Generative adversarial networks
Numerics of GANs
State of the art
Applications

Generative adversarial networks

.center.width-45[]

A two-player game

In generative adversarial networks (GANs), the task of learning a generative model is expressed as a two-player zero-sum game between two networks.

.center.width-100[]

The first network is a generator $g(\cdot;\theta) : \mathcal{Z} \to \mathcal{X}$, mapping a latent space equipped with a prior distribution $p(\mathbf{z})$ to the data space, thereby inducing a distribution $$\mathbf{x} \sim q(\mathbf{x};\theta) \Leftrightarrow \mathbf{z} \sim p(\mathbf{z}), \mathbf{x} = g(\mathbf{z};\theta).$$

The second network $d(\cdot; \phi) : \mathcal{X} \to [0,1]$ is a classifier trained to distinguish between true samples $\mathbf{x} \sim p(\mathbf{x})$ and generated samples $\mathbf{x} \sim q(\mathbf{x};\theta)$.

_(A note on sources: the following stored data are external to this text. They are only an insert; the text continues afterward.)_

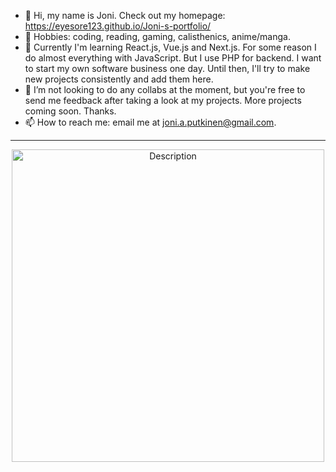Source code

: - 👋 Hi, my name is Joni. Check out my homepage: https://eyesore123.github.io/Joni-s-portfolio/
- 👀 Hobbies: coding, reading, gaming, calisthenics, anime/manga.
- 🌱 Currently I'm learning React.js, Vue.js and Next.js. For some reason I do almost everything with JavaScript. But I use PHP for backend.
  I want to start my own software business one day. Until then, I'll try to make new projects consistently and add them here.
- 💞️ I’m not looking to do any collabs at the moment, but you're free to send me feedback after taking a look at my projects. More projects coming soon. Thanks.
- 📫 How to reach me: email me at joni.a.putkinen@gmail.com.

----------------------------------------------------------------------


<div align="center">
<img src="https://github.com/user-attachments/assets/a3027eb1-70ec-4d4a-a2cd-e0ff1aed7af2" alt="Description" width="500" height="auto">
</div>


<!---
Eyesore123/Eyesore123 is a ✨ special ✨ repository because its `README.md` (this file) appears on your GitHub profile.
You can click the Preview link to take a look at your changes.
--->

For a fixed generator $g$, the classifier $d$ can be trained by generating a two-class training set $$\mathbf{d} = \{ (\mathbf{x}_1, y=1), ..., (\mathbf{x}_N, y=1), (g(\mathbf{z}_1; \theta), y=0), ..., (g(\mathbf{z}_N; \theta), y=0) \},$$ where $\mathbf{x}_i \sim p(\mathbf{x})$ and $\mathbf{z}_i \sim p(\mathbf{z})$, and minimizing the cross-entropy loss $$\begin{aligned} \mathcal{L}(\phi) &= -\frac{1}{2N} \sum_{i=1}^N \left[ \log d(\mathbf{x}_i; \phi) + \log\left(1 - d(g(\mathbf{z}_i;\theta); \phi)\right) \right] \\ &\approx -\mathbb{E}_{\mathbf{x} \sim p(\mathbf{x})}\left[ \log d(\mathbf{x};\phi) \right] - \mathbb{E}_{\mathbf{z} \sim p(\mathbf{z})}\left[ \log (1-d(g(\mathbf{z};\theta);\phi)) \right]. \end{aligned}$$

However, the situation is slightly more complicated since we also want to train $g$ to fool the discriminator. Fortunately, this is equivalent to maximizing $d$'s loss.

Let us consider the value function $$V(\phi, \theta) = \mathbb{E}_{\mathbf{x} \sim p(\mathbf{x})}\left[ \log d(\mathbf{x};\phi) \right] + \mathbb{E}_{\mathbf{z} \sim p(\mathbf{z})}\left[ \log (1-d(g(\mathbf{z};\theta);\phi)) \right].$$

For a fixed $g$, $V(\phi, \theta)$ is high if $d$ is good at recognizing true from generated samples.
If $d$ is the best classifier given $g$, and if $V$ is high, then this implies that the generator is bad at reproducing the data distribution.
Conversely, $g$ will be a good generative model if $V$ is low when $d$ is a perfect opponent.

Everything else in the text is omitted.